I'm also not sure how this synchronization which sounds like one-way will play with individual wikis wanting to add new interwiki links.
Also anything in this area really needs to think of our lack of user
interface. If we rewrite this then we absolutely must include a UI to view and edit this in core.
Again, this is not something we're touching at all, or want to touch, as we don't need it. Personally I think I'd be great to have such facilities, and it makes sense to add these after the backend has been fixed. I'd be happy to work with you on this (or leave it entirely up to you) once we got the relevant rewrite work done.
By rewriting it we ditch every hack trying to make it easy to
control the interwiki list and only make the problem worse.
Our change will not drop any existing functionality. I will make sure there are tools/facilities at least as good (and probably better) then the current ones.
I'm talking about things like the interwiki extensions and scripts that turn wiki tables into interwiki lists. All these things are written against the interwiki table. So by rewriting and using a new table we implicitly break all the working tricks and throw the user back into SQL.
I would like to understand what Wikidata needs out of
interwiki/sites and what it's going to do with the data
We need this for our "equivalent links", which consist out of a global site id and a page. Right now we do not have consistent global ids, in fact we don't have global ids. We just have local ids that happen to be similar everywhere (while one might not want this, but is pretty much forced to right now), which must be language codes in order to be "languagelinks" or (better named) "equivalent links". Also, right now, all languagelinks are interwikilinks (wtf) - we want to be able to have "equivalent links" without then also being interwiki links!
I like the idea of table entries without actual interwikis. The idea of some interface listing user selectable sites came to mind and perhaps sites being added trivially even automatically. Though if you plan to support this I think you'll need to drop the NOT NULL from site_local_key.
Actually, another thought makes me think the schema should be a little different. site_local_key probably shouldn't be a column, it should probably be another table. Something like site_local_key (slc_key, slc_site) which would map things like en:, Wikipedia:, etc... to a specific site. I can see wikis wanting to use multiple interwiki names for the same site. In fact I'm pretty sure this already happens with the existing interwiki table. We just create duplicate rows. But you want global ids so I really don't think you want data duplication like that to happen.
I'd also like to know if Wikidata plans to add any interface that
will add/remove sites
The backend will have an interface to do this, but we're not planning on any API modules or UIs.
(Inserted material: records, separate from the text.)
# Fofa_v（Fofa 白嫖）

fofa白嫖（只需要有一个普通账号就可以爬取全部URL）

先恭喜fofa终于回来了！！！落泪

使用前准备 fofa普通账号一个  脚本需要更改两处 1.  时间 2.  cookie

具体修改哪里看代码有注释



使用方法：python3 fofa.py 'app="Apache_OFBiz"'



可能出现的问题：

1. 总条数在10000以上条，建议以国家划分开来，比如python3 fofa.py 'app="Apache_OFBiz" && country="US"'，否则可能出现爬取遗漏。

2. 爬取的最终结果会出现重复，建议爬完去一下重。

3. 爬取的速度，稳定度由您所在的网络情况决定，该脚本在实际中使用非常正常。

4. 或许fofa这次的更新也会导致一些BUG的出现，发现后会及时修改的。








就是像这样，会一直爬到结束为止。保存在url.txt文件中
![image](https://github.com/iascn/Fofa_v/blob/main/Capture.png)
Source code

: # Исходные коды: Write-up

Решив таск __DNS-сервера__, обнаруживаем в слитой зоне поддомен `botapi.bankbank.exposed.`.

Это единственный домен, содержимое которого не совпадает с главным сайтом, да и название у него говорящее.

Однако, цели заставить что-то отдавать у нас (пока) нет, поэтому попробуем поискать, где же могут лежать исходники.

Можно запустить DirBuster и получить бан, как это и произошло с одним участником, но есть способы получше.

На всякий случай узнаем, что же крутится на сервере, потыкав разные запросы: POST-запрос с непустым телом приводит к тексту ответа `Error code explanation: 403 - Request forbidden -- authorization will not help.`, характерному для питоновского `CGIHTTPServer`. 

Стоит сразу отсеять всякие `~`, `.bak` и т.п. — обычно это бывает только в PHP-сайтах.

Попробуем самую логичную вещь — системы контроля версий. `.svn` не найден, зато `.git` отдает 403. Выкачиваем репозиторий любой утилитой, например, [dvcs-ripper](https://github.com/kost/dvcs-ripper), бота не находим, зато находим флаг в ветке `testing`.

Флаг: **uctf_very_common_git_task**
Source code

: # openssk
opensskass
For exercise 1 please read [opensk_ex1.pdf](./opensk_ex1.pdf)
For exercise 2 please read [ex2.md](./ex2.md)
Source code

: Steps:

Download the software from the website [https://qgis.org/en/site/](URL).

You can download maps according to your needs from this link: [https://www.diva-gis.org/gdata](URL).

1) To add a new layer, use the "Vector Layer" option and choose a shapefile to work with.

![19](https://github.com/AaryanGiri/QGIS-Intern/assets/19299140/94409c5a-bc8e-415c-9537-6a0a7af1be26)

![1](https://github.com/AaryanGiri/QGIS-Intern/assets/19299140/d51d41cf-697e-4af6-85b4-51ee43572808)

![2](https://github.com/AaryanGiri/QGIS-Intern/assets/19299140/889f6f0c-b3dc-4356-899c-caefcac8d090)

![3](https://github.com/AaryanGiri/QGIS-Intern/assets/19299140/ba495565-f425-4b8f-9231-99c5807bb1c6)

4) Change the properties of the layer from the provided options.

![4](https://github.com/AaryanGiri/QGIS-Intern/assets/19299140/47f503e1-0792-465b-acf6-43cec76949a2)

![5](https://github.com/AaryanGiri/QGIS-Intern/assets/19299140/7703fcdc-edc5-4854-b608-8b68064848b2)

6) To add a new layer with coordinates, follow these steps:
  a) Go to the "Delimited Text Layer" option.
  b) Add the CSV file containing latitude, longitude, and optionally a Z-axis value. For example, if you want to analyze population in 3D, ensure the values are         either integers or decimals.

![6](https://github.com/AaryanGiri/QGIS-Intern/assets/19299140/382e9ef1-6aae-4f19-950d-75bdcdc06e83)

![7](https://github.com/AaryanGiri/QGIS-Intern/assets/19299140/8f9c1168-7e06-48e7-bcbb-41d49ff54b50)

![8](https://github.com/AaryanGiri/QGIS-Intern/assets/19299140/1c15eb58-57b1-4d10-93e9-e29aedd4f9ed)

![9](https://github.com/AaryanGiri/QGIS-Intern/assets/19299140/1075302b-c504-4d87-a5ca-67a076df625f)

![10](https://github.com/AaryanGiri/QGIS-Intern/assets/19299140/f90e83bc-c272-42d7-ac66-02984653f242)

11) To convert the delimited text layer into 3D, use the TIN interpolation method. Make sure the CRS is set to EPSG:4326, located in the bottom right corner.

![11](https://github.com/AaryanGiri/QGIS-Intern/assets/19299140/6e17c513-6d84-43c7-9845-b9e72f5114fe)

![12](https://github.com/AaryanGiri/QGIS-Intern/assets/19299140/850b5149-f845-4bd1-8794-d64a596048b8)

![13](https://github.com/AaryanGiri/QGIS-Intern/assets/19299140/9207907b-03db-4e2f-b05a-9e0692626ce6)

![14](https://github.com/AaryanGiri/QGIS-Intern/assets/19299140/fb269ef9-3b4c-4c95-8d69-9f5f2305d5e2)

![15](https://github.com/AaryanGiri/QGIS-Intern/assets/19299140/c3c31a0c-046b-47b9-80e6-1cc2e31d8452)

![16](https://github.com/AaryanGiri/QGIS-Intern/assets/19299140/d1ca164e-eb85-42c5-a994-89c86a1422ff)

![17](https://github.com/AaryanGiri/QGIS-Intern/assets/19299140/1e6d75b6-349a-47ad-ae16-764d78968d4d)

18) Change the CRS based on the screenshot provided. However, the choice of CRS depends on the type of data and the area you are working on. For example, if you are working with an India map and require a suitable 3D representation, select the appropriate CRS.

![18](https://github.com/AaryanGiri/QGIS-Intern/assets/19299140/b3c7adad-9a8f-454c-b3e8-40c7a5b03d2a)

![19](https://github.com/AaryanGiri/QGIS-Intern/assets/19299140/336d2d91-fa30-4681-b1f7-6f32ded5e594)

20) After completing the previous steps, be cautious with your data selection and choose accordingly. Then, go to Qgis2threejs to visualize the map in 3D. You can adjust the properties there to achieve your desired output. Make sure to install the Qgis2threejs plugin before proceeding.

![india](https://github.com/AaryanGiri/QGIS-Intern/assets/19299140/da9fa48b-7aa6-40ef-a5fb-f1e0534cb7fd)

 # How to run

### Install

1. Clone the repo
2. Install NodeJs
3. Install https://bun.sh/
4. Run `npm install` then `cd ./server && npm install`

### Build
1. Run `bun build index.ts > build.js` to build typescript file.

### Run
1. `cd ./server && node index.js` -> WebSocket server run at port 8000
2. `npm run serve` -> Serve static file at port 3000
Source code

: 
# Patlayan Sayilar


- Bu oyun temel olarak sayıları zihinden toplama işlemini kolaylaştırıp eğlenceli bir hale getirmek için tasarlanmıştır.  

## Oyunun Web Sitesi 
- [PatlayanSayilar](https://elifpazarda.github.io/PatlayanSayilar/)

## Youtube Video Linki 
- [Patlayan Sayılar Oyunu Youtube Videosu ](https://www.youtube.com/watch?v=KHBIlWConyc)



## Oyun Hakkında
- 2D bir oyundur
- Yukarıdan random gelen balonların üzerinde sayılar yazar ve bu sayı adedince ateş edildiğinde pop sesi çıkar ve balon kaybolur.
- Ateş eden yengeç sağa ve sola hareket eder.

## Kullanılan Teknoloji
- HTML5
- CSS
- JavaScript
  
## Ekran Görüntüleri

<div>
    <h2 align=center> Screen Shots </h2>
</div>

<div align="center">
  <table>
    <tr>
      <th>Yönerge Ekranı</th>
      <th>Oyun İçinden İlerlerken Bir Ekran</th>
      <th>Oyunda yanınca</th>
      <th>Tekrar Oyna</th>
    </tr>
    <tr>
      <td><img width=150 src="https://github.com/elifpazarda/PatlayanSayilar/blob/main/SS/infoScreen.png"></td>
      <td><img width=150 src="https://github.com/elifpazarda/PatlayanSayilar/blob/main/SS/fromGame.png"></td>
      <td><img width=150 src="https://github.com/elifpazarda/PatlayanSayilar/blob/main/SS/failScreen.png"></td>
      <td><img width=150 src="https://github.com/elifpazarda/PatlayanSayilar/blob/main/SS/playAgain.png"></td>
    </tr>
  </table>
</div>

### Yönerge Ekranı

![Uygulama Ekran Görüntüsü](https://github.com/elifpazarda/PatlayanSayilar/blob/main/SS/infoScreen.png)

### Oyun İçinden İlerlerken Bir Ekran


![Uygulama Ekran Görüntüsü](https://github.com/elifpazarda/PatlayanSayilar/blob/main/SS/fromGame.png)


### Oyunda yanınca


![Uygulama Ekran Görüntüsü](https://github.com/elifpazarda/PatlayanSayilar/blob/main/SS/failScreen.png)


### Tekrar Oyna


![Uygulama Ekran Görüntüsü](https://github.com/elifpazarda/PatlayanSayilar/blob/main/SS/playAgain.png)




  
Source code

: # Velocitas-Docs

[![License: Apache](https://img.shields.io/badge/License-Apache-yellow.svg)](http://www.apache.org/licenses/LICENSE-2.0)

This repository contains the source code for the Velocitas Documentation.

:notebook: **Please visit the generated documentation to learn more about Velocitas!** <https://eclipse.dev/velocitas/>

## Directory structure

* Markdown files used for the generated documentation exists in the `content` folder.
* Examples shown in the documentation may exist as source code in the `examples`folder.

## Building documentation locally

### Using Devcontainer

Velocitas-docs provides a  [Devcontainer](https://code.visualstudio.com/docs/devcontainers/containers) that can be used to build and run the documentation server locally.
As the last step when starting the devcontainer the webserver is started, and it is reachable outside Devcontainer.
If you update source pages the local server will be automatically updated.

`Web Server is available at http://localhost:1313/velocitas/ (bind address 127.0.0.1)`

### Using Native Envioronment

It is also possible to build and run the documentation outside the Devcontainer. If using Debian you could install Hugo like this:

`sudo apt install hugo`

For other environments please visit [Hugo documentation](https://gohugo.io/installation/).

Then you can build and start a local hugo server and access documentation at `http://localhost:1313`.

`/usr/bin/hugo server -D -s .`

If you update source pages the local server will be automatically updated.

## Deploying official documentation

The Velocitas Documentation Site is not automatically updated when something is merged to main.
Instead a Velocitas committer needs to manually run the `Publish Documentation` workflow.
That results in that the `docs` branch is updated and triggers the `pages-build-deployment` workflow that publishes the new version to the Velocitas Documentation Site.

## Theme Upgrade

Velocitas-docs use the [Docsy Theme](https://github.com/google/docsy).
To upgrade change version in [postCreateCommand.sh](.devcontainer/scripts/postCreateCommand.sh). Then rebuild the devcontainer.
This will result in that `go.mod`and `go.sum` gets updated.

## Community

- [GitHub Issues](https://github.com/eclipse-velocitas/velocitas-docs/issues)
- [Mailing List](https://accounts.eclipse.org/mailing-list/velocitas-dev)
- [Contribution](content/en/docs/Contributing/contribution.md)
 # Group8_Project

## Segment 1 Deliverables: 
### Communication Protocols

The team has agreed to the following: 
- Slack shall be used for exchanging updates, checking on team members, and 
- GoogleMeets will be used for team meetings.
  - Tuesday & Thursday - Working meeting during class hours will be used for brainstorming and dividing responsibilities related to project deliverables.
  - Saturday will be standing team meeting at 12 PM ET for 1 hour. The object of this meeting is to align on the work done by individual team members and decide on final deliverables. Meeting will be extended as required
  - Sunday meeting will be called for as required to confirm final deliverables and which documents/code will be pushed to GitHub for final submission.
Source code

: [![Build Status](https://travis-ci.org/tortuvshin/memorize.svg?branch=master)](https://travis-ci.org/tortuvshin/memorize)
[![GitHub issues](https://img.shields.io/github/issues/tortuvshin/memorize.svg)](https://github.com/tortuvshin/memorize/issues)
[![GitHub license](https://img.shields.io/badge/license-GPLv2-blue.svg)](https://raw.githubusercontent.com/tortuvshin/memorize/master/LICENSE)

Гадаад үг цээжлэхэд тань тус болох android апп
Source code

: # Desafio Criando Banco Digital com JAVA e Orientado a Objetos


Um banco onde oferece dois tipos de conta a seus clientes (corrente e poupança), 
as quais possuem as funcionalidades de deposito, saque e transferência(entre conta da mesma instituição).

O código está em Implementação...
The backend will be written keeping in mind people will want those though, so it ought to be easy to add them later on.
So to wrap up: I don't think there is any conflict between what we want to do (if you disagree, please provide some pointers). You can make your changes later on, and will have a much more solid base to work on then now.
I think I need to understand the plans you have for synchronization a bit more. - Where does Wikidata get the sites - What synchronizes the data - What is the repo like. Also what it it based off of. Is this wikis syncing from another wiki's sites table or does Wikidata have a real set of data the sites table gets based off of. - Is this one-way synchronization or multiway.
synchronization, treatment of the table (whether it's an index of something else or first class data), and editing/UIs for editing are a set of things where you can get in the way of the ability to do the others later if you don't think of them all up front.
Our old interwiki table was treated as first-class data and was simple data that was easy to create an edit interface for. As a result it's hard to do any synchronization for since we didn't plan for it. Likewise if we design a sites table focused on synchronizing data and treatment of the table as simultaneous first-class data with some of it treated like an index. We can easily come up with something that is going to get in the way of the consistency needed for a UI.
One of our options might be to treat sites like an index of data built from other sources just like pagelinks. Wikidata can act as a repo, the sites code can build from multiple sources with Wikidata being the first, and when a UI comes into play the UI can create it's own list of sites and that can be used as a source for the building of the sites table. ---- Heh, it probably doesn't help that this is making my abstract revision idea come up and make me want to have the UI depend off of that.
Cheers
-- Jeroen De Dauw http://www.bn2vs.com Don't panic. Don't be evil. --
Btw if you really want to make this an abstract list of sites dropping site_url and the other two related columns might be an idea. At first glance the url looks like something standard that every site would have. But once you throw something like MediaWiki into the mix with short urls, long urls, and an API the url really becomes type specific data that should probably go in the blob. Especially when you start thinking about other custom types.